In a mere decade, Washington achieved what should have taken at least 80 years to achieve. The U.S. federal debt (U.S. debt, for short) increased by $11.0 trillion.

In 2009, after the sub-prime crisis began, U.S. debt was about $10.0 trillion, bank bailout and all. U.S. debt is now at $21.0 trillion and, as the voice in the James Bond movies says, “and counting.” It could offset any gains that the current economic recovery has generated.

As a percentage of gross domestic product (GDP), the current level of U.S. debt is about 106% of GDP. The only time it was higher was in 1946, right after World War 2. (Source: “United States Gross Federal Debt to GDP”, Trading Economics, last accessed October 23, 2018.)

According to the Congressional Budget Office (CBO), Washington will have to pay $390.0 billion this year just to pay the interest on the public debt. In less than a decade, that interest rate payment alone will be $900.0 billion. (Source: “As Debt Rises, the Government Will Soon Spend More on Interest Than on the Military”, The New York Times, September 25, 2018.)

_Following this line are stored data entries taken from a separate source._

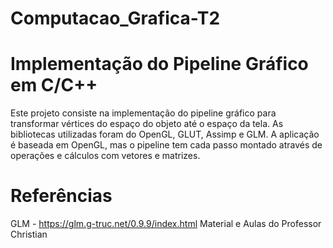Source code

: # Computacao_Grafica-T2

# Implementação do Pipeline Gráfico em C/C++

Este projeto consiste na implementação do pipeline gráfico para transformar vértices do espaço do objeto até o espaço da tela.
As bibliotecas utilizadas foram do OpenGL, GLUT, Assimp e GLM. A aplicação é baseada em OpenGL, mas o pipeline tem cada passo montado através de operações e cálculos com vetores e matrizes.

# Referências
GLM - https://glm.g-truc.net/0.9.9/index.html
Material e Aulas do Professor Christian
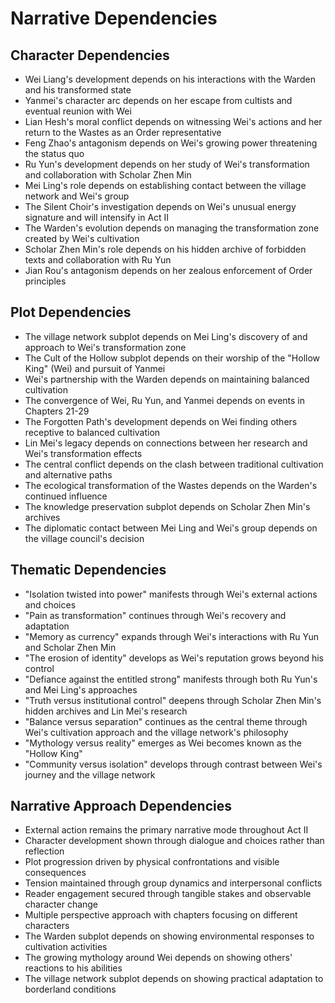 # Narrative Dependencies

## Character Dependencies
- Wei Liang's development depends on his interactions with the Warden and his transformed state
- Yanmei's character arc depends on her escape from cultists and eventual reunion with Wei
- Lian Hesh's moral conflict depends on witnessing Wei's actions and her return to the Wastes as an Order representative
- Feng Zhao's antagonism depends on Wei's growing power threatening the status quo
- Ru Yun's development depends on her study of Wei's transformation and collaboration with Scholar Zhen Min
- Mei Ling's role depends on establishing contact between the village network and Wei's group
- The Silent Choir's investigation depends on Wei's unusual energy signature and will intensify in Act II
- The Warden's evolution depends on managing the transformation zone created by Wei's cultivation
- Scholar Zhen Min's role depends on his hidden archive of forbidden texts and collaboration with Ru Yun
- Jian Rou's antagonism depends on her zealous enforcement of Order principles

## Plot Dependencies
- The village network subplot depends on Mei Ling's discovery of and approach to Wei's transformation zone
- The Cult of the Hollow subplot depends on their worship of the "Hollow King" (Wei) and pursuit of Yanmei
- Wei's partnership with the Warden depends on maintaining balanced cultivation
- The convergence of Wei, Ru Yun, and Yanmei depends on events in Chapters 21-29
- The Forgotten Path's development depends on Wei finding others receptive to balanced cultivation
- Lin Mei's legacy depends on connections between her research and Wei's transformation effects
- The central conflict depends on the clash between traditional cultivation and alternative paths
- The ecological transformation of the Wastes depends on the Warden's continued influence
- The knowledge preservation subplot depends on Scholar Zhen Min's archives
- The diplomatic contact between Mei Ling and Wei's group depends on the village council's decision

## Thematic Dependencies
- "Isolation twisted into power" manifests through Wei's external actions and choices
- "Pain as transformation" continues through Wei's recovery and adaptation
- "Memory as currency" expands through Wei's interactions with Ru Yun and Scholar Zhen Min
- "The erosion of identity" develops as Wei's reputation grows beyond his control
- "Defiance against the entitled strong" manifests through both Ru Yun's and Mei Ling's approaches
- "Truth versus institutional control" deepens through Scholar Zhen Min's hidden archives and Lin Mei's research
- "Balance versus separation" continues as the central theme through Wei's cultivation approach and the village network's philosophy
- "Mythology versus reality" emerges as Wei becomes known as the "Hollow King"
- "Community versus isolation" develops through contrast between Wei's journey and the village network

## Narrative Approach Dependencies
- External action remains the primary narrative mode throughout Act II
- Character development shown through dialogue and choices rather than reflection
- Plot progression driven by physical confrontations and visible consequences
- Tension maintained through group dynamics and interpersonal conflicts
- Reader engagement secured through tangible stakes and observable character change
- Multiple perspective approach with chapters focusing on different characters
- The Warden subplot depends on showing environmental responses to cultivation activities
- The growing mythology around Wei depends on showing others' reactions to his abilities
- The village network subplot depends on showing practical adaptation to borderland conditions
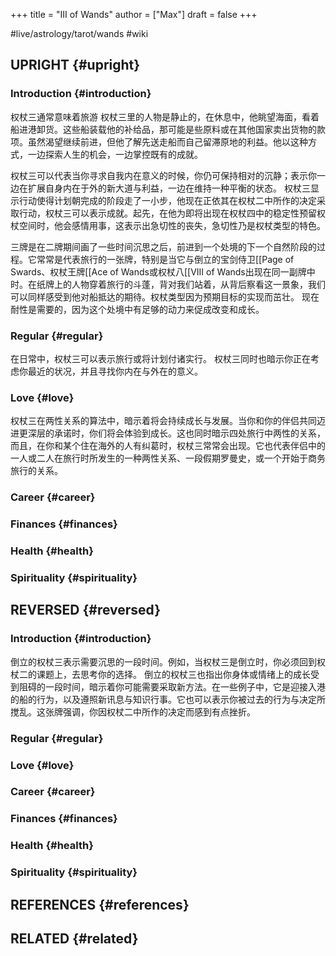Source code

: +++
title = "III of Wands"
author = ["Max"]
draft = false
+++

\#live/astrology/tarot/wands #wiki


## UPRIGHT {#upright}


### Introduction {#introduction}

权杖三通常意味着旅游
权杖三里的人物是静止的，在休息中，他眺望海面，看着船进港卸货。这些船装载他的补给品，那可能是些原料或在其他国家卖出货物的款项。虽然渴望继续前进，但他了解先送走船而自己留滞原地的利益。他以这种方式，一边探索人生的机会，一边掌控既有的成就。

权杖三可以代表当你寻求自我内在意义的时候，你仍可保持相对的沉静；表示你一边在扩展自身内在于外的新大道与利益，一边在维持一种平衡的状态。
权杖三显示行动使得计划朝完成的阶段走了一小步，他现在正依其在权杖二中所作的决定采取行动，权杖三可以表示成就。起先，在他为即将出现在权杖四中的稳定性预留权杖空间时，他会感情用事，这表示出急切性的丧失，急切性乃是权杖类型的特色。

三牌是在二牌期间画了一些时间沉思之后，前进到一个处境的下一个自然阶段的过程。它常常是代表旅行的一张牌，特别是当它与倒立的宝剑侍卫[[Page of Swards、权杖王牌[[Ace of Wands或权杖八[[VIII of Wands出现在同一副牌中时。在纸牌上的人物穿着旅行的斗蓬，背对我们站着，从背后察看这一景象，我们可以同样感受到他对船抵达的期待。权杖类型因为预期目标的实现而茁壮。
现在耐性是需要的，因为这个处境中有足够的动力来促成改变和成长。


### Regular {#regular}

在日常中，权杖三可以表示旅行或将计划付诸实行。
权杖三同时也暗示你正在考虑你最近的状况，并且寻找你内在与外在的意义。


### Love {#love}

权杖三在两性关系的算法中，暗示着将会持续成长与发展。当你和你的伴侣共同迈进更深层的承诺时，你们将会体验到成长。这也同时暗示四处旅行中两性的关系，而且，在你和某个住在海外的人有纠葛时，权杖三常常会出现。它也代表伴侣中的一人或二人在旅行时所发生的一种两性关系、一段假期罗曼史，或一个开始于商务旅行的关系。


### Career {#career}


### Finances {#finances}


### Health {#health}


### Spirituality {#spirituality}


## REVERSED {#reversed}


### Introduction {#introduction}

倒立的权杖三表示需要沉思的一段时间。例如，当权杖三是倒立时，你必须回到权杖二的课题上，去思考你的选择。
倒立的权杖三也指出你身体或情绪上的成长受到阻碍的一段时间，暗示着你可能需要采取新方法。在一些例子中，它是迎接入港的船的行为，以及遵照新讯息与知识行事。它也可以表示你被过去的行为与决定所搅乱。这张牌强调，你因权杖二中所作的决定而感到有点挫折。


### Regular {#regular}


### Love {#love}


### Career {#career}


### Finances {#finances}


### Health {#health}


### Spirituality {#spirituality}


## REFERENCES {#references}


## RELATED {#related}
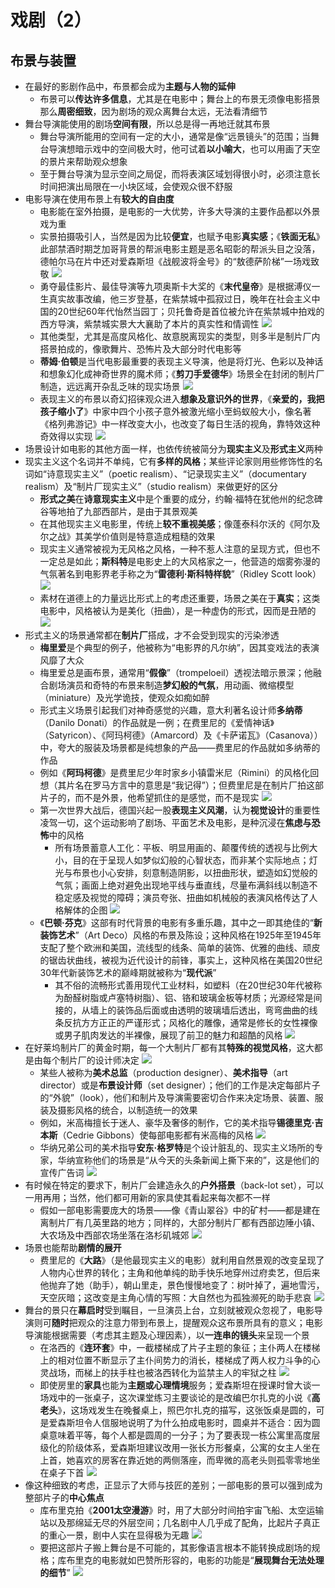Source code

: # 戏剧（2）
## 布景与装置
* 在最好的影剧作品中，布景都会成为**主题与人物的延伸**
  * 布景可以**传达许多信息**，尤其是在电影中；舞台上的布景无须像电影搭景那么**周密细致**，因为剧场的观众离舞台太远，无法看清细节
* 舞台导演能使用的剧场**空间有限**，所以总是得一再地迁就其布景
  * 舞台导演所能用的空间有一定的大小，通常是像“远景镜头”的范围；当舞台导演想暗示戏中的空间极大时，他可试着**以小喻大**，也可以用画了天空的景片来帮助观众想象
  * 至于舞台导演为显示空间之局促，而将表演区域划得很小时，必须注意长时间把演出局限在一小块区域，会使观众很不舒服
* 电影导演在使用布景上有**较大的自由度**
  * 电影能在室外拍摄，是电影的一大优势，许多大导演的主要作品都以外景戏为重
  * 实景拍摄吸引人，当然是因为比较**便宜**，也赋予电影**真实感**；《**铁面无私**》此部禁酒时期芝加哥背景的帮派电影主题是恶名昭彰的帮派头目之没落，德帕尔马在片中还对爱森斯坦《战舰波将金号》的“敖德萨阶梯”一场戏致敬
![](images/2023-07-14-21-09-31.png)
  * 勇夺最佳影片、最佳导演等九项奥斯卡大奖的《**末代皇帝**》是根据溥仪一生真实故事改编，他三岁登基，在紫禁城中孤寂过日，晚年在社会主义中国的20世纪60年代怡然当园丁；贝托鲁奇是首位被允许在紫禁城中拍戏的西方导演，紫禁城实景大大襄助了本片的真实性和情调性
![](images/2023-07-14-21-10-40.png)
  * 其他类型，尤其是高度风格化、故意脱离现实的类型，则多半是制片厂内搭景拍成的，像歌舞片、恐怖片及大部分时代电影等
  * **蒂姆·伯顿**是当代电影最重要的表现主义导演，他是将灯光、色彩以及神话和想象幻化成神奇世界的魔术师；《**剪刀手爱德华**》场景全在封闭的制片厂制造，远远离开杂乱乏味的现实场景
![](images/2023-07-14-21-15-05.png)
  * 表现主义的布景以奇幻招徕观众进入**想象及意识外的世界**，《**亲爱的，我把孩子缩小了**》中家中四个小孩子意外被激光缩小至蚂蚁般大小，像名著《格列弗游记》中一样改变大小，也改变了每日生活的视角，靠特效这种奇效得以实现
![](images/2023-07-14-21-16-42.png)
* 场景设计如电影的其他方面一样，也依传统被简分为**现实主义**及**形式主义**两种
* 现实主义这个名词并不单纯，它有**多样的风格**；某些评论家则用些修饰性的名词如“诗意现实主义”（poetic realism）、“记录现实主义”（documentary realism）及“制片厂现实主义”（studio realism）来做更好的区分
  * **形式之美**在**诗意现实主义**中是个重要的成分，约翰·福特在犹他州的纪念碑谷等地拍了九部西部片，是由于其景观美
  * 在其他现实主义电影里，传统上**较不重视美感**；像蓬泰科尔沃的《阿尔及尔之战》其美学价值则是特意造成粗糙的效果
  * 现实主义通常被视为无风格之风格，一种不惹人注意的呈现方式，但也不一定总是如此；**斯科特**是电影史上的大风格家之一，他营造的烟雾弥漫的气氛著名到电影界老手称之为“**雷德利·斯科特样貌**”（Ridley Scott look）
![](images/2023-07-14-21-26-46.png)
  * 素材在道德上的力量远比形式上的考虑还重要，场景之美在于**真实**；这类电影中，风格被认为是美化（扭曲），是一种虚伪的形式，因而是丑陋的
![](images/2023-07-14-21-25-39.png)
* 形式主义的场景通常都在**制片厂**搭成，才不会受到现实的污染渗透
  * **梅里爱**是个典型的例子，他被称为“电影界的凡尔纳”，因其变戏法的表演风靡了大众
  * 梅里爱总是画布景，通常用“**假像**”（trompeloeil）透视法暗示景深；他融合剧场演员和奇特的布景来制造**梦幻般的气氛**，用动画、微缩模型（miniature）及光学诡技，使观众如痴如醉
  * 形式主义场景引起我们对神奇感觉的兴趣，意大利著名设计师**多纳蒂**（Danilo Donati）的作品就是一例；在费里尼的《爱情神话》（Satyricon）、《阿玛柯德》（Amarcord）及《卡萨诺瓦》（Casanova））中，夸大的服装及场景都是纯想象的产品——费里尼的作品就如多纳蒂的作品
  * 例如《**阿玛柯德**》是费里尼少年时家乡小镇雷米尼（Rimini）的风格化回想（其片名在罗马方言中的意思是“我记得”）；但费里尼是在制片厂拍这部片子的，而不是外景，他希望抓住的是感觉，而不是现实
![](images/2023-07-14-21-30-24.png)
  * 第一次世界大战后，德国兴起一股**表现主义风潮**，认为**视觉设计**的重要性凌驾一切，这个运动影响了剧场、平面艺术及电影，是种沉浸在**焦虑与恐怖**中的风格
    * 所有场景蓄意人工化：平板、明显用画的、颠覆传统的透视与比例大小，目的在于呈现人如梦似幻般的心智状态，而非某个实际地点；灯光与布景也小心安排，刻意制造阴影，以扭曲形状，塑造如幻觉般的气氛；画面上绝对避免出现地平线与垂直线，尽量布满斜线以制造不稳定感及视觉的障碍；演员夸张、扭曲如机械般的表演风格传达了人格解体的企图
![](images/2023-07-14-21-20-12.png)
  * 《**巴顿·芬克**》这部有时代背景的电影有多重乐趣，其中之一即其绝佳的“**新装饰艺术**”（Art Deco）风格的布景及陈设；这种风格在1925年至1945年支配了整个欧洲和美国，流线型的线条、简单的装饰、优雅的曲线、顽皮的锯齿状曲线，被视为近代设计的前锋，事实上，这种风格在美国20世纪30年代新装饰艺术的巅峰期就被称为“**现代派**”
    * 其不俗的流畅形式善用现代工业材料，如塑料（在20世纪30年代被称为酚醛树脂或卢塞特树脂）、铝、铬和玻璃金板等材质；光源经常是间接的，从墙上的装饰品后面或由透明的玻璃墙后透出，弯弯曲曲的线条反抗方方正正的严谨形式；风格化的雕像，通常是修长的女性裸像或男子肌肉发达的半裸像，展现了前卫的魅力和超酷的风格
![](images/2023-07-14-21-24-35.png)
* 在好莱坞制片厂的黄金时期，每一个大制片厂都有其**特殊的视觉风格**，这大都是由每个制片厂的设计师决定
![](images/2023-07-14-21-18-40.png)
  * 某些人被称为**美术总监**（production designer）、**美术指导**（art director）或是**布景设计师**（set designer）；他们的工作是决定每部片子的“外貌”（look），他们和制片及导演需要密切合作来决定场景、装置、服装及摄影风格的统合，以制造统一的效果
  * 例如，米高梅擅长于迷人、豪华及奢侈的制作，它的美术指导**锡德里克·吉本斯**（Cedrie Gibbons）使每部电影都有米高梅的风格
![](images/2023-07-14-21-27-33.png)
  * 华纳兄弟公司的美术指导**安东·格罗特**是个设计脏乱的、现实主义场所的专家，华纳宣称他们的场景是“从今天的头条新闻上撕下来的”，这是他们的宣传广告词
![](images/2023-07-14-21-28-01.png)
* 有时候在特定的要求下，制片厂会建造永久的**户外搭景**（back-lot set），可以一用再用；当然，他们都可用新的家具使其看起来每次都不一样
  * 假如一部电影需要庞大的场景——像《青山翠谷》中的矿村——都是建在离制片厂有几英里路的地方；同样的，大部分制片厂都有西部边陲小镇、大农场及中西部农场坐落在洛杉矶城郊
![](images\2023-07-14-21-29-00.png)
* 场景也能帮助**剧情的展开**
  * 费里尼的《**大路**》（是他最现实主义的电影）就利用自然景观的改变呈现了人物内心世界的转化；主角和他单纯的助手快乐地穿州过府卖艺，但后来他抛弃了她（助手），朝山里走，景色慢慢地变了：树叶掉了，遍地雪污，天空灰暗；这改变是主角心情的写照：大自然也为孤独濒死的助手悲哀
![](images/2023-07-14-21-35-16.png)
* 舞台的景只在**幕启时**受到瞩目，一旦演员上台，立刻就被观众忽视了，电影导演则可**随时**把观众的注意力带到布景上，提醒观众这布景所具有的意义；电影导演能根据需要（考虑其主题及心理因素），以**一连串的镜头**来呈现一个景
  * 在洛西的《**连环套**》中，一截楼梯成了片子主题的象征；主仆两人在楼梯上的相对位置不断显示了主仆间势力的消长，楼梯成了两人权力斗争的心灵战场，而梯上的扶手柱也被洛西转化为监禁主人的牢狱之柱
![](images/2023-07-14-21-38-23.png)
  * 即使房里的**家具**也能为**主题或心理情境**服务；爱森斯坦在授课时曾大谈一场戏中的一张桌子，这次课堂练习主要谈论的是改编巴尔扎克的小说《**高老头**》，这场戏发生在晚餐桌上，照巴尔扎克的描写，这张饭桌是圆的，可是爱森斯坦令人信服地说明了为什么拍成电影时，圆桌并不适合：因为圆桌意味着平等，每个人都是圆周的一分子；为了要表现一栋公寓里高度层级化的阶级体系，爱森斯坦建议改用一张长方形餐桌，公寓的女主人坐在上首，她喜欢的房客在靠近她的两侧落座，而卑微的高老头则孤零零地坐在桌子下首
![](images/2023-07-14-21-32-09.png)
* 像这种细致的考虑，正显示了大师与技匠的差别；一部电影的景可以强到成为整部片子的**中心焦点**
  * 库布里克拍《**2001太空漫游**》时，用了大部分时间拍宇宙飞船、太空运输站以及那绵延无尽的外层空间；几名剧中人几乎成了配角，比起片子真正的重心一景，剧中人实在显得极为无趣
![](images/2023-07-14-21-40-02.png)
  * 要把这部片子搬上舞台是不可能的，其影像语言根本不能转换成剧场的规格；库布里克的电影就如巴赞所形容的，电影的功能是“**展现舞台无法处理的细节**”
![](images/2023-07-14-21-07-35.png)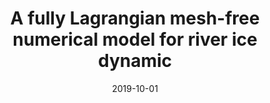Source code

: ---
title: "A fully Lagrangian mesh-free numerical model for river ice dynamic"
collection: publications
permalink: /publication/2019-10-01-a-fully-Lagrangian
date: 2019-10-01
venue: '20th Workshop on the Hydraulics of Ice Covered Rivers'
paperurl: 'http://www.cripe.ca/docs/proceedings/20/AmaroJunior-et-al-2019.pdf'
pubtype: 'conference'
citation: 'Amaro Junior, R. A.; Mellado-Cusicahua, A.; Shakibaeinia, A.; Cheng, L. Y. (2019). &quot;A fully Lagrangian mesh-free numerical model for river ice dynamic.&quot; <i>20th Workshop on the Hydraulics of Ice Covered Rivers</i>.'
---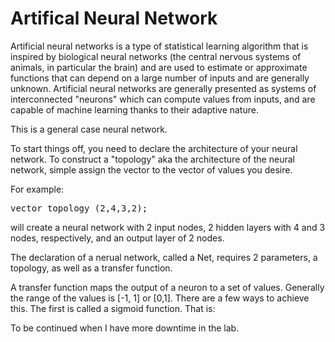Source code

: Artifical Neural Network
=================

Artificial neural networks is a type of statistical learning algorithm that is inspired by biological neural networks (the central nervous systems of animals, in particular the brain) and are used to estimate or approximate functions that can depend on a large number of inputs and are generally unknown. Artificial neural networks are generally presented as systems of interconnected "neurons" which can compute values from inputs, and are capable of machine learning thanks to their adaptive nature.

This is a general case neural network.

To start things off, you need to declare the architecture of your neural network. 
To construct a "topology" aka the architecture of the neural network,
simple assign the vector<unsigned> to the vector of values you desire.

For example:

<tt>
  vector<unsigned> topology (2,4,3,2);
</tt>

will create a neural network with 2 input nodes, 2 hidden layers with 4 and 3 nodes, respectively,
and an output layer of 2 nodes.

The declaration of a nerual network, called a Net, requires 2 parameters, a topology,
as well as a transfer function.

A transfer function maps the output of a neuron to a set of values. Generally the range
of the values is [-1, 1] or [0,1]. There are a few ways to achieve this. The first is called 
a sigmoid function. That is:

To be continued when I have more downtime in the lab.
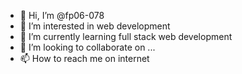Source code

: - 👋 Hi, I’m @fp06-078
- 👀 I’m interested in web development
- 🌱 I’m currently learning full stack web development
- 💞️ I’m looking to collaborate on ...
- 📫 How to reach me on internet

<!---
fp06-078/fp06-078 is a ✨ special ✨ repository because its `README.md` (this file) appears on your GitHub profile.
You can click the Preview link to take a look at your changes.
--->
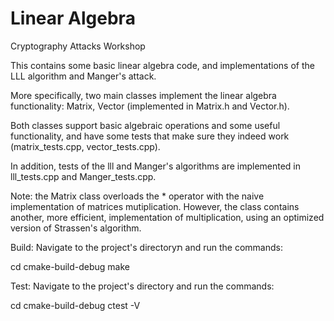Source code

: # Linear Algebra
Cryptography Attacks Workshop

This contains some basic linear algebra code, and implementations of the LLL algorithm and Manger's attack.

More specifically, two main classes implement the linear algebra functionality:
Matrix<T>, Vector<T> (implemented in Matrix.h and Vector.h).

Both classes support basic algebraic operations and some useful functionality,
and have some tests that make sure they indeed work (matrix_tests.cpp, vector_tests.cpp).

In addition, tests of the lll and Manger's algorithms are implemented in lll_tests.cpp and Manger_tests.cpp.

Note: the Matrix<T> class overloads the * operator with the naive implementation of matrices  mutiplication.
However, the class contains another, more efficient, implementation of multiplication, using an optimized version of Strassen's algorithm.

Build:
Navigate to the project's directoryת and run the commands:

cd cmake-build-debug
make

Test:
Navigate to the project's directory and run the commands:

cd cmake-build-debug
ctest -V
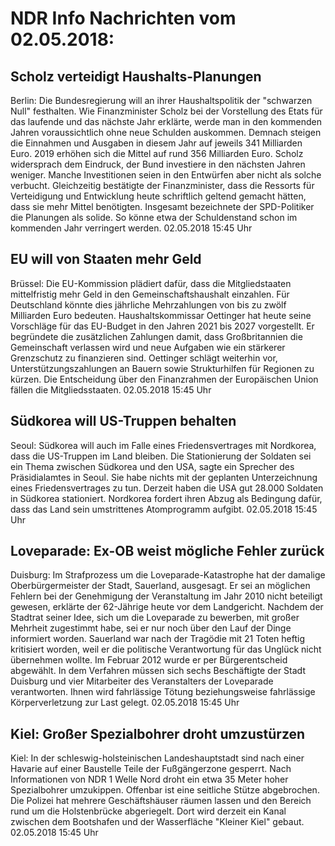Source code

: # NDR Info Nachrichten vom 02.05.2018:


## Scholz verteidigt Haushalts-Planungen
Berlin: Die Bundesregierung will an ihrer Haushaltspolitik der "schwarzen Null" festhalten. Wie Finanzminister Scholz bei der Vorstellung des Etats für das laufende und das nächste Jahr erklärte, werde man in den kommenden Jahren voraussichtlich ohne neue Schulden auskommen. Demnach steigen die Einnahmen und Ausgaben in diesem Jahr auf jeweils 341 Milliarden Euro. 2019 erhöhen sich die Mittel auf rund 356 Milliarden Euro. Scholz widersprach dem Eindruck, der Bund investiere in den nächsten Jahren weniger. Manche Investitionen seien in den Entwürfen aber nicht als solche verbucht. Gleichzeitig bestätigte der Finanzminister, dass die Ressorts für Verteidigung und Entwicklung heute schriftlich geltend gemacht hätten, dass sie mehr Mittel benötigten. Insgesamt bezeichnete der SPD-Politiker die Planungen als solide. So könne etwa der Schuldenstand schon im kommenden Jahr verringert werden. 02.05.2018 15:45 Uhr 

## EU will von Staaten mehr Geld
Brüssel: Die EU-Kommission plädiert dafür, dass die Mitgliedstaaten mittelfristig mehr Geld in den Gemeinschaftshaushalt einzahlen. Für Deutschland könnte dies jährliche Mehrzahlungen von bis zu zwölf Milliarden Euro bedeuten. Haushaltskommissar Oettinger hat heute seine Vorschläge für das EU-Budget in den Jahren 2021 bis 2027 vorgestellt. Er begründete die zusätzlichen Zahlungen damit, dass Großbritannien die Gemeinschaft verlassen wird und neue Aufgaben wie ein stärkerer Grenzschutz zu finanzieren sind. Oettinger schlägt weiterhin vor, Unterstützungszahlungen an Bauern sowie Strukturhilfen für Regionen zu kürzen. Die Entscheidung über den Finanzrahmen der Europäischen Union fällen die Mitgliedsstaaten. 02.05.2018 15:45 Uhr 

## Südkorea will US-Truppen behalten
Seoul: Südkorea will auch im Falle eines Friedensvertrages mit Nordkorea, dass die US-Truppen im Land bleiben. Die Stationierung der Soldaten sei ein Thema zwischen Südkorea und den USA, sagte ein Sprecher des Präsidialamtes in Seoul. Sie habe nichts mit der geplanten Unterzeichnung eines Friedensvertrages zu tun. Derzeit haben die USA gut 28.000 Soldaten in Südkorea stationiert. Nordkorea fordert ihren Abzug als Bedingung dafür, dass das Land sein umstrittenes Atomprogramm aufgibt. 02.05.2018 15:45 Uhr 

## Loveparade: Ex-OB weist mögliche Fehler zurück
Duisburg: Im Strafprozess um die Loveparade-Katastrophe hat der damalige Oberbürgermeister der Stadt, Sauerland, ausgesagt. Er sei an möglichen Fehlern bei der Genehmigung der Veranstaltung im Jahr 2010 nicht beteiligt gewesen, erklärte der 62-Jährige heute vor dem Landgericht. Nachdem der Stadtrat seiner Idee, sich um die Loveparade zu bewerben, mit großer Mehrheit zugestimmt habe, sei er nur noch über den Lauf der Dinge informiert worden. Sauerland war nach der Tragödie mit 21 Toten heftig kritisiert worden, weil er die politische Verantwortung für das Unglück nicht übernehmen wollte. Im Februar 2012 wurde er per Bürgerentscheid abgewählt. In dem Verfahren müssen sich sechs Beschäftigte der Stadt Duisburg und vier Mitarbeiter des Veranstalters der Loveparade verantworten. Ihnen wird fahrlässige Tötung beziehungsweise fahrlässige Körperverletzung zur Last gelegt. 02.05.2018 15:45 Uhr 

## Kiel: Großer Spezialbohrer droht umzustürzen
Kiel: In der schleswig-holsteinischen Landeshauptstadt sind nach einer Havarie auf einer Baustelle Teile der Fußgängerzone gesperrt. Nach Informationen von NDR 1 Welle Nord droht ein etwa 35 Meter hoher Spezialbohrer umzukippen. Offenbar ist eine seitliche Stütze abgebrochen. Die Polizei hat mehrere Geschäftshäuser räumen lassen und den Bereich rund um die Holstenbrücke abgeriegelt. Dort wird derzeit ein Kanal zwischen dem Bootshafen und der Wasserfläche "Kleiner Kiel" gebaut. 02.05.2018 15:45 Uhr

The Defense Budget Is Nothing Compared to U.S. Private Debt

It makes President Donald Trump’s $716.0-billion defense budget look like a milk run at the corner store. The U.S. public has little chance to intervene, given that it has accumulated some $13.3 trillion in debt, almost 70% of which comes from housing mortgages.

Student loans contribute $1.5 trillion of that. Imagine what will happen when students discover the meaning of “real” interest rates. Most families won’t be able to cope with higher interest rates when their credit card bills arrive.

The level of credit card debt has bounced back to where it was in 2008. Is there any question, then, as to what the detonator of the next financial crisis could be?